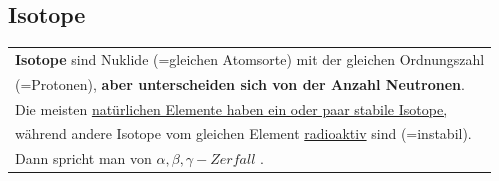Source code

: \subsection{Isotope}
\begin{tabular}{l}
	\textbf{Isotope} sind Nuklide (=gleichen Atomsorte) mit der gleichen Ordnungszahl \\ (=Protonen),
	\textbf{aber unterscheiden sich von der Anzahl Neutronen}. \\ 
	Die meisten \underline{natürlichen Elemente haben ein oder paar stabile Isotope,} \\
	während andere Isotope vom gleichen Element \underline{radioaktiv} sind (=instabil). \\ Dann spricht man von $\alpha , \beta , \gamma -Zerfall$ . \\

\end{tabular}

## What is required
If pictures appear among the records, do not carry them over; retype the rest exactly.

## Written reply
Source code

: \subsection{Isotope}
\begin{tabular}{l}
	\textbf{Isotope} sind Nuklide (=gleichen Atomsorte) mit der gleichen Ordnungszahl \\ (=Protonen),
	\textbf{aber unterscheiden sich von der Anzahl Neutronen}. \\ 
	Die meisten \underline{natürlichen Elemente haben ein oder paar stabile Isotope,} \\
	während andere Isotope vom gleichen Element \underline{radioaktiv} sind (=instabil). \\ Dann spricht man von $\alpha , \beta , \gamma -Zerfall$ . \\

\end{tabular}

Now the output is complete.